Jada Dill, Staff Writer

As we all know, bonnets, durags, scarves, wave caps, and such have been around for many years. Folks took a great leap forward in the 1970s when many discovered that wearing a scarf or rag could help preserve and enhance their hair or the style of their hair. Not to mention, durags were also a staple of hip-hop style in the 1990s and early 2000s.

To many, having a scarf or a rag to keep your hairstyle in place and frizz-free is essentially meant to be worn at home. But the accessory has since inched its way into the high-fashion stratosphere. Today bonnets, durags, scarves, and other hair-protecting cloths, now have begun to be a major piece of a wardrobe. 

Even the styles of how scarves and rags are being worn has changed. Moreover, the colors and patterns have even become more intricate. There are now durags and bonnets offered in every single size, color, pattern, brand and label. I mean, did you know Gucci made bonnets and durags?

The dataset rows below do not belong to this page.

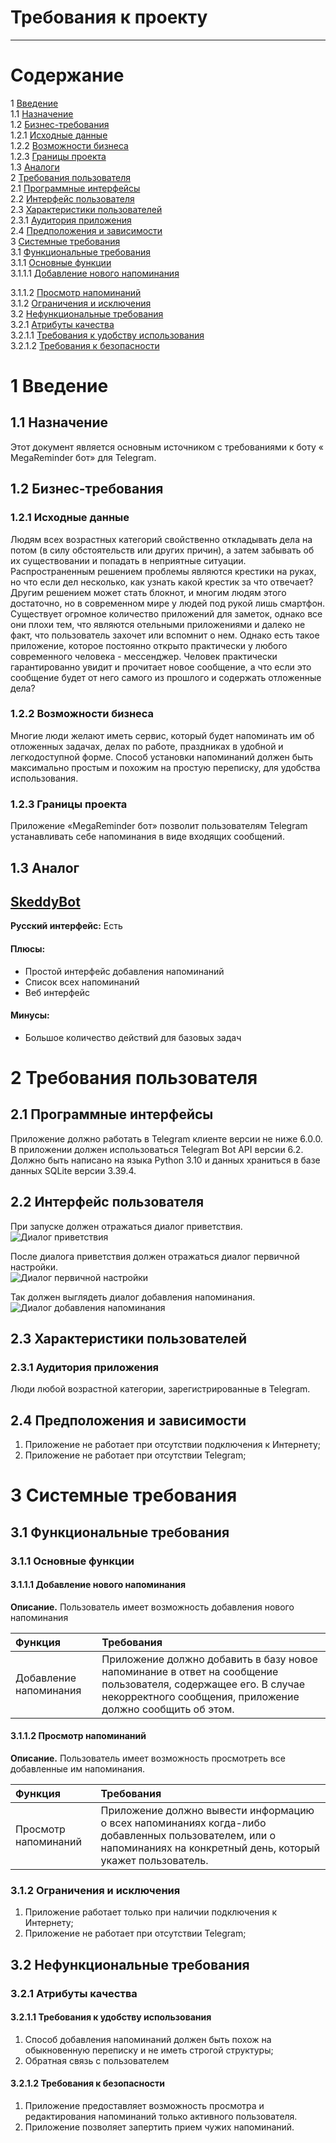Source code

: # Требования к проекту
---

# Содержание
1 [Введение](#intro)  
1.1 [Назначение](#appointment)  
1.2 [Бизнес-требования](#business_requirements)  
1.2.1 [Исходные данные](#initial_data)  
1.2.2 [Возможности бизнеса](#business_opportunities)  
1.2.3 [Границы проекта](#project_boundary)  
1.3 [Аналоги](#analogues)  
2 [Требования пользователя](#user_requirements)  
2.1 [Программные интерфейсы](#software_interfaces)  
2.2 [Интерфейс пользователя](#user_interface)  
2.3 [Характеристики пользователей](#user_specifications)  
2.3.1 [Аудитория приложения](#application_audience)  
2.4 [Предположения и зависимости](#assumptions_and_dependencies)  
3 [Системные требования](#system_requirements)  
3.1 [Функциональные требования](#functional_requirements)  
3.1.1 [Основные функции](#main_functions)  
3.1.1.1 [Добавление нового напоминания](#add_new_remind)

3.1.1.2 [Просмотр напоминаний](#list_reminds)  
3.1.2 [Ограничения и исключения](#restrictions_and_exclusions)  
3.2 [Нефункциональные требования](#non-functional_requirements)  
3.2.1 [Атрибуты качества](#quality_attributes)  
3.2.1.1 [Требования к удобству использования](#requirements_for_ease_of_use)  
3.2.1.2 [Требования к безопасности](#security_requirements)  

<a name="intro"/>

# 1 Введение

<a name="appointment"/>

## 1.1 Назначение
Этот документ является основным источником с требованиями к боту « MegaReminder бот» для Telegram.

<a name="business_requirements"/>

## 1.2 Бизнес-требования

<a name="initial_data"/>

### 1.2.1 Исходные данные
Людям всех возрастных категорий свойственно откладывать дела на потом (в силу обстоятельств или других причин), а затем забывать об их существовании и попадать в неприятные ситуации. Распространенным решением проблемы являются крестики на руках, но что если дел несколько, как узнать какой крестик за что отвечает? Другим решением может стать блокнот, и многим людям этого достаточно, но в современном мире у людей под рукой лишь смартфон. Существует огромное количество приложений для заметок, однако все они плохи тем, что являются отельными приложениями и далеко не факт, что пользователь захочет или вспомнит о нем. Однако есть такое приложение, которое постоянно открыто практически у любого современного человека - мессенджер. Человек практически гарантированно увидит и прочитает новое сообщение, а что если это сообщение будет от него самого из прошлого и содержать отложенные дела? 

<a name="business_opportunities"/>

### 1.2.2 Возможности бизнеса
Многие люди желают иметь сервис, который будет напоминать им об отложенных задачах, делах по работе, праздниках в удобной и легкодоступной форме. Способ установки напоминаний должен быть максимально простым и похожим на простую переписку, для удобства использования.

<a name="project_boundary"/>

### 1.2.3 Границы проекта
Приложение «MegaReminder бот» позволит пользователям Telegram устанавливать себе напоминания в виде входящих сообщений.

<a name="analogues"/>


## 1.3 Аналог

## [SkeddyBot](http://telegram.me/skeddybot)

**Русский интерфейс:**  Есть
#### Плюсы:
   * Простой интерфейс добавления напоминаний
   * Список всех напоминаний
   * Веб интерфейс
   
#### Минусы:
   * Большое количество действий для базовых задач   

<a name="user_requirements"/>

# 2 Требования пользователя

<a name="software_interfaces"/>

## 2.1 Программные интерфейсы
Приложение должно работать в Telegram клиенте версии не ниже 6.0.0. В приложении должен использоваться Telegram Bot API версии 6.2. Должно быть написано на языка Python 3.10 и данных храниться в базе данных SQLite версии 3.39.4.

<a name="user_interface"/>

## 2.2 Интерфейс пользователя
При запуске должен отражаться диалог приветствия.  
![Диалог приветствия](../../Images/Mockups/StartPage.png)  

После диалога приветствия должен отражаться диалог первичной настройки.  
![Диалог первичной настройки](../../Images/Mockups/Configuring.png)  

Так должен выглядеть диалог добавления напоминания.  
![Диалог добавления напоминания](../../Images/Mockups/AddRemember.png)  

<a name="user_specifications"/>

## 2.3 Характеристики пользователей

<a name="application_audience"/>

### 2.3.1 Аудитория приложения
Люди любой возрастной категории, зарегистрированные в Telegram.

<a name="assumptions_and_dependencies"/>

## 2.4 Предположения и зависимости
1. Приложение не работает при отсутствии подключения к Интернету;
2. Приложение не работает при отсутствии Telegram;
<a name="system_requirements"/>

# 3 Системные требования

<a name="functional_requirements"/>

## 3.1 Функциональные требования

<a name="main_functions"/>

### 3.1.1 Основные функции
<a name="add_new_remind"/>

#### 3.1.1.1 Добавление нового напоминания
**Описание.** Пользователь имеет возможность добавления нового напоминания
 
| Функция | Требования | 
|:---|:---|
| Добавление напоминания | Приложение должно добавить в базу новое напоминание в ответ на сообщение пользователя, содержащее его. В случае некорректного сообщения, приложение должно сообщить об этом.|
<a name="list_reminds"/>

#### 3.1.1.2 Просмотр напоминаний
**Описание.**  Пользователь имеет возможность просмотреть все добавленные им напоминания.

| Функция | Требования | 
|:---|:---|
| Просмотр напоминаний | Приложение должно вывести информацию о всех напоминаниях когда-либо добавленных пользователем, или о напоминаниях на конкретный день, который укажет пользователь. |

### 3.1.2 Ограничения и исключения
1. Приложение работает только при наличии подключения к Интернету;
2. Приложение не работает при отсутствии Telegram;
<a name="non-functional_requirements"/>

## 3.2 Нефункциональные требования

<a name="quality_attributes"/>

### 3.2.1 Атрибуты качества

<a name="requirements_for_ease_of_use"/>

#### 3.2.1.1 Требования к удобству использования
1. Способ добавления напоминаний должен быть похож на обыкновенную переписку и не иметь строгой структуры;
2. Обратная связь с пользователем

<a name="security_requirements"/>

#### 3.2.1.2 Требования к безопасности
1. Приложение предоставляет возможность просмотра и редактирования напоминаний только активного пользователя.
2. Приложение позволяет запертить прием чужих напоминаний.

   With scarves and durags on the come-up in the fashion world, the question still lingers in the air, “Are they meant for outside your home? Better yet, should they be worn on a college campus?”

   No, they are not. 

   When you step foot on campus, whether you’re checking out the yard or handling business and working towards greatness, the trend to wear such objects on your head is deemed inappropriate in a professional setting.

   How can you look and feel your best with bedtime attire on?

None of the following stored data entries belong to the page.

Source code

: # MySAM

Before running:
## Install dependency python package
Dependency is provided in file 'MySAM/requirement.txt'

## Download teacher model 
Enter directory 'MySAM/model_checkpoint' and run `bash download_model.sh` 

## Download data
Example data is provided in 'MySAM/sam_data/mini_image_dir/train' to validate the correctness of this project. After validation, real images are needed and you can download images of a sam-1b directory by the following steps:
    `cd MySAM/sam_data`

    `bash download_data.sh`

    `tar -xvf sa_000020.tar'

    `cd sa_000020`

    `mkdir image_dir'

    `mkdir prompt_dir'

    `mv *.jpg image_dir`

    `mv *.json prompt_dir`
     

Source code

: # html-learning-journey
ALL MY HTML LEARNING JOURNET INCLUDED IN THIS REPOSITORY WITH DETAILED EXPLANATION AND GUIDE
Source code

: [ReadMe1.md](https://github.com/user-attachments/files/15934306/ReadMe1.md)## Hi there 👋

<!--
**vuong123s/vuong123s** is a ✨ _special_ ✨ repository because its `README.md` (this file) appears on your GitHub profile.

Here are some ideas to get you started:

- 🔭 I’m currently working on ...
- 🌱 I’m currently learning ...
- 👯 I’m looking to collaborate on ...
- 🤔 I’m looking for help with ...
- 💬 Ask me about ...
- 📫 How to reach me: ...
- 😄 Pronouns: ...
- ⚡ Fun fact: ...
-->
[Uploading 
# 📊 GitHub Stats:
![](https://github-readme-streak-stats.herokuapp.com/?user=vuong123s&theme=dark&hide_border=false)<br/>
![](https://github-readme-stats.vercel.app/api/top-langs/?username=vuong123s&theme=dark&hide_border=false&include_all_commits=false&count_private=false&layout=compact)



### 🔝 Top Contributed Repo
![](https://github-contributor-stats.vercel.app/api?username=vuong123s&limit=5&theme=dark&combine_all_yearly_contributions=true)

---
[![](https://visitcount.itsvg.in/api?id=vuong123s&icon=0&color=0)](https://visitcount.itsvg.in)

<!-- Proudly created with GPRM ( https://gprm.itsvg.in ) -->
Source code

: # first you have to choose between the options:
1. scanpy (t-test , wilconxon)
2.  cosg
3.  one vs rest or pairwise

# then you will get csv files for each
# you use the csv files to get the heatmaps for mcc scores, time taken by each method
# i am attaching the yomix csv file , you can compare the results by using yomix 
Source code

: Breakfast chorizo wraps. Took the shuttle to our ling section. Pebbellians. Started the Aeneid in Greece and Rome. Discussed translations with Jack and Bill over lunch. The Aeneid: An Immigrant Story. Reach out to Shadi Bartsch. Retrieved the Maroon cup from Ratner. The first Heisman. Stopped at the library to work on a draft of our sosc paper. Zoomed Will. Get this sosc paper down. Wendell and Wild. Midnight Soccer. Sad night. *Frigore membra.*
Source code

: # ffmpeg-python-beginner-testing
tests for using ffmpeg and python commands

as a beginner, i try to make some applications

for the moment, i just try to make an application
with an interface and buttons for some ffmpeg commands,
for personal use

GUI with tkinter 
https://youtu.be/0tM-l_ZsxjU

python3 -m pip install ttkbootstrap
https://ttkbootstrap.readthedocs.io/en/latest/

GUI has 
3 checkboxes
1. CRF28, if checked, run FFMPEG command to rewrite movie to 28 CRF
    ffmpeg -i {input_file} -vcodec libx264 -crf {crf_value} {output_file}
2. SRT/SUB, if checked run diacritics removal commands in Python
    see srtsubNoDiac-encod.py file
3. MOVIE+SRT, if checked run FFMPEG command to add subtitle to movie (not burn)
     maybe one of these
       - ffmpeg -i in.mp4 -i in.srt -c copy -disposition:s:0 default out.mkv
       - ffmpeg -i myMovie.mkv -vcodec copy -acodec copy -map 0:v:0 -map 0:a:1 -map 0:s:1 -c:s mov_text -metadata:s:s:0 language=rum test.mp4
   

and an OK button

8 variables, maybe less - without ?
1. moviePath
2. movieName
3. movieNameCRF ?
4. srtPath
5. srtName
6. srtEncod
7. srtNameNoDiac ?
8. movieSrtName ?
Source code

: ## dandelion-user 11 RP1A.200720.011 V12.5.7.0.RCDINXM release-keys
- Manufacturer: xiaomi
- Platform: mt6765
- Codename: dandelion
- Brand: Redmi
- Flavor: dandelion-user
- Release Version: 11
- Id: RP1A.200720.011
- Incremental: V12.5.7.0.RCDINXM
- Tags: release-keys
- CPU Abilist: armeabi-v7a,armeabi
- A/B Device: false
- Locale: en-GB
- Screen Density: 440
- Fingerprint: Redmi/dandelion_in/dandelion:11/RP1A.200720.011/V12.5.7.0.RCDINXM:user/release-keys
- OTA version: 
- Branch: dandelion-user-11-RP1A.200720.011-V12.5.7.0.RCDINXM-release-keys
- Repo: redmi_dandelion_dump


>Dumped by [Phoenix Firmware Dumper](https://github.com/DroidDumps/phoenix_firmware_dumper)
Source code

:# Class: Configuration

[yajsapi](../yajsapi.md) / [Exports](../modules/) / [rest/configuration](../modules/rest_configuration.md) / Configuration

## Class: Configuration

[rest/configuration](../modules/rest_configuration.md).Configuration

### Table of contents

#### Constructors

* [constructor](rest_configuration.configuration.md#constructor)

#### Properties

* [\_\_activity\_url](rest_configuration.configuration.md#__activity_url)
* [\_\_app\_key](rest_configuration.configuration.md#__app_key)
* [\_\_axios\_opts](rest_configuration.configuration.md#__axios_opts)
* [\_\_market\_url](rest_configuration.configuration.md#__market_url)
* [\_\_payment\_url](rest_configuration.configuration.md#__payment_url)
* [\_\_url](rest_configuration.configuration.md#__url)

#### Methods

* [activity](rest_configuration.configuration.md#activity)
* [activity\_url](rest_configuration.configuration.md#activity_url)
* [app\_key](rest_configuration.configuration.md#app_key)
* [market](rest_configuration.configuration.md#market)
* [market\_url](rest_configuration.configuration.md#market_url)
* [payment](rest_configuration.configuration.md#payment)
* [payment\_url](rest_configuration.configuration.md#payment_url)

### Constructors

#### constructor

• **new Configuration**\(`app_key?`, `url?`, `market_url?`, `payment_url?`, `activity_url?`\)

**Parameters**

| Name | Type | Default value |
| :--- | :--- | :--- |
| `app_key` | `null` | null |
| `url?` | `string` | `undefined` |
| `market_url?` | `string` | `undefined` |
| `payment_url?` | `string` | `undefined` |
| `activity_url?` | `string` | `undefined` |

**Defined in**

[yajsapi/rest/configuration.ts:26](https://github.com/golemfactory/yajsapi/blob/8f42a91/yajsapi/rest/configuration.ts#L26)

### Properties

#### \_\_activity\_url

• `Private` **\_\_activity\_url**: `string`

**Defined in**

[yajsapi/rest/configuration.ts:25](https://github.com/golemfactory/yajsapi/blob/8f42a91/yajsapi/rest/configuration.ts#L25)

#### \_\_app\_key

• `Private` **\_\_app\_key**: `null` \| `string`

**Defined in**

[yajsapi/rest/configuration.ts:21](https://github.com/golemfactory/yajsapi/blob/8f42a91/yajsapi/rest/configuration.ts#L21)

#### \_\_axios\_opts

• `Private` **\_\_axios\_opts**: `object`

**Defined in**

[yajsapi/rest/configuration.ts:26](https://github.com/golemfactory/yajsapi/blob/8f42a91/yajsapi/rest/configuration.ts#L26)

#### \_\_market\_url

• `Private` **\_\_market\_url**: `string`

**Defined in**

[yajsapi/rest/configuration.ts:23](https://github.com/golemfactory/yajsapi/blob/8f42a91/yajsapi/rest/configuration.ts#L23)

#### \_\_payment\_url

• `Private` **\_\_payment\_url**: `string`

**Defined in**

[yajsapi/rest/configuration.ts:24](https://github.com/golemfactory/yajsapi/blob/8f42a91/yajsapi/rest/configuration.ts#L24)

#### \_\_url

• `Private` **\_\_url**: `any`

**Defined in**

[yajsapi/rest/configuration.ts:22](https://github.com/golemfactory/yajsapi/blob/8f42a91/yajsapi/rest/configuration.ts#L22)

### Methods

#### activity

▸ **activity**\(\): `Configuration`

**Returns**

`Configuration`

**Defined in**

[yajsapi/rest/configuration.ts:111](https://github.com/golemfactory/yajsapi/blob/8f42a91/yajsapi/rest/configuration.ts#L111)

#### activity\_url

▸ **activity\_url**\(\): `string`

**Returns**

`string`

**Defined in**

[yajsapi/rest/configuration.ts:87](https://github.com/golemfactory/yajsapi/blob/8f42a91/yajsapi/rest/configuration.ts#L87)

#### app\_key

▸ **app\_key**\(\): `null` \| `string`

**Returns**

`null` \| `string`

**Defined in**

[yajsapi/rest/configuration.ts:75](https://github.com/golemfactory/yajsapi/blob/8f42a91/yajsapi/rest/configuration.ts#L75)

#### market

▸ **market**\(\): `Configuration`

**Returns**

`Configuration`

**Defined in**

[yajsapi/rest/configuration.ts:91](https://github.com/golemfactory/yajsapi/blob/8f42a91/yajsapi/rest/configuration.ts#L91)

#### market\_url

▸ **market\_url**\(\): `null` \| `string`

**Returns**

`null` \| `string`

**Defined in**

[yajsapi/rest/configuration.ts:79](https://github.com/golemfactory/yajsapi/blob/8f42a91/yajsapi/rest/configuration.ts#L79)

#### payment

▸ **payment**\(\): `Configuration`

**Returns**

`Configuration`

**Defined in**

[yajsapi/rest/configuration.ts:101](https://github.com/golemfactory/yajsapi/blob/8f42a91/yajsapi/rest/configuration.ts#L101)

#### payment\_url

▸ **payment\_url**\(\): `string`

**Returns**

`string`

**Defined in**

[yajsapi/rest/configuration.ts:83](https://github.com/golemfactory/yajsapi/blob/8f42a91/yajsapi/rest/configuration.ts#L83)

   I was chatting with a few faculty and staff members, one being Timothy Queen, head coach of the Kentucky State cheerleading team. We were all discussing this durag and bonnet epidemic, and Queen said, “When I see a student on campus with a bonnet, durag, scarf, or something towards that nature, I instantly get the feeling of unprofessionalism. It gives off a look that you didn’t even comb [or] brush your hair this morning.” 

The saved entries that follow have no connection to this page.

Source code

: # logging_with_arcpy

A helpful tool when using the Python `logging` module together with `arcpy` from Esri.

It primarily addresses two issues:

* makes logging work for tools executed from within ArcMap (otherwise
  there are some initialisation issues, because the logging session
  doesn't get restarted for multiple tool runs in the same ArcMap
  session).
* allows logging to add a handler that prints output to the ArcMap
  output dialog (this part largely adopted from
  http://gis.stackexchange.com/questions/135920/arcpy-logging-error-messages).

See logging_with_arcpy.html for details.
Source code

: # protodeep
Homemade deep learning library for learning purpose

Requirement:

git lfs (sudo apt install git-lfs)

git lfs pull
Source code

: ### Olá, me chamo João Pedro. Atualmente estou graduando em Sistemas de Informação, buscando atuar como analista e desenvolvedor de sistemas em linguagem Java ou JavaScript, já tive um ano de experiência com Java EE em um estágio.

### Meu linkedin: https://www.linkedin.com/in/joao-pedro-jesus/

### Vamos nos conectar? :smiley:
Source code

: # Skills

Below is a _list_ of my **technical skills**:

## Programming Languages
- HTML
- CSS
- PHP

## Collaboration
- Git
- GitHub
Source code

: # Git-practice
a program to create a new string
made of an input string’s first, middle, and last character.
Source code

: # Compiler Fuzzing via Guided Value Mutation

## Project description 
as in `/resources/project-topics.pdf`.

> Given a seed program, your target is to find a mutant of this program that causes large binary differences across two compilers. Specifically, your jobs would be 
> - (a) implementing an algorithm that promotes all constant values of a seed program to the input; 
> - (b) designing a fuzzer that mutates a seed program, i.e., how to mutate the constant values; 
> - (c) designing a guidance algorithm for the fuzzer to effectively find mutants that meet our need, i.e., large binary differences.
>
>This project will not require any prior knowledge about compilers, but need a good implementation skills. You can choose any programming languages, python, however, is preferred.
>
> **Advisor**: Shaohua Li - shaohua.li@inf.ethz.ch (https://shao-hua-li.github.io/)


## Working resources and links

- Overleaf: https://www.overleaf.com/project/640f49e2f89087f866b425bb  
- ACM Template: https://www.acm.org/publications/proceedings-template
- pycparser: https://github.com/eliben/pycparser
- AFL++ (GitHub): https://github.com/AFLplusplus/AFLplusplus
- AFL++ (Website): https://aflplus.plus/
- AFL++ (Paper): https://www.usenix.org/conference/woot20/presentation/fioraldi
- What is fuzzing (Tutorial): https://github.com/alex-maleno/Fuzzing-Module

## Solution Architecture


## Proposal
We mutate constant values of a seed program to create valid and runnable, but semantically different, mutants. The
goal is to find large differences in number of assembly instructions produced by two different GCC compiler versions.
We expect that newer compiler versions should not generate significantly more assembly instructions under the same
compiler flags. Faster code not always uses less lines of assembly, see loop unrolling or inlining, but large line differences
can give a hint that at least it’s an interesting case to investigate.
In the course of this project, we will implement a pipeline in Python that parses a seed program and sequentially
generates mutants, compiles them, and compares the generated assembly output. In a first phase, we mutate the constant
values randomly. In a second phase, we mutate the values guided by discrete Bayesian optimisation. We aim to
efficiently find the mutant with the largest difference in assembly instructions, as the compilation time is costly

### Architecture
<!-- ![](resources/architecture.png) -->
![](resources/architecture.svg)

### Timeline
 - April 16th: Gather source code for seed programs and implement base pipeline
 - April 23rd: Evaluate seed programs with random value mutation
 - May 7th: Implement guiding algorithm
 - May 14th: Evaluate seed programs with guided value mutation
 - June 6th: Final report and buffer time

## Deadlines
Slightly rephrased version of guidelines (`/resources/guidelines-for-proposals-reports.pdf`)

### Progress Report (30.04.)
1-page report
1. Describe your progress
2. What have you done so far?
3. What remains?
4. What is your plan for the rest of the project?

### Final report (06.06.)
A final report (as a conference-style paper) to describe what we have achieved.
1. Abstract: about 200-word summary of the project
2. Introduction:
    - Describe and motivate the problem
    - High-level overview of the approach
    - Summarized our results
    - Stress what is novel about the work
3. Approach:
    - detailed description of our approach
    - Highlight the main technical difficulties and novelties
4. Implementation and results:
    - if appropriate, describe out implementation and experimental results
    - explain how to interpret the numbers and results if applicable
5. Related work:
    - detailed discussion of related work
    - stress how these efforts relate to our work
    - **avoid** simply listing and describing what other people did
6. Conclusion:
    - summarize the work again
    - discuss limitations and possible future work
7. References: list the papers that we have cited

   As I was sitting out on the yard observing early one Friday, I noticed over a two-hour span, three scarves, one bonnet, and seven durags all enter or exit the student center. And, to be completely honest, each person looked as if they were over it, didn’t-want-to-be-here type of look. 

   It’s obvious to us that we all are in college taking further educational steps to preparing us for a real career, in which almost none allows their employees or workers to wear durags or scarves. 

   So, why aren’t we practicing how we play? It has been a proven fact that when you dress good, you feel good, and when you feel good, you do good. 

   This is why durags and scarves shouldn’t be worn on campus. We can never be who we are truly destined to be with durags and scarves on our head. Durags, scarves, and bonnets only prepare us for a good night’s rest, not to ace a test. 

   So, stand with me against durags and other bed-wear attire being worn on campus. Greatness starts with you.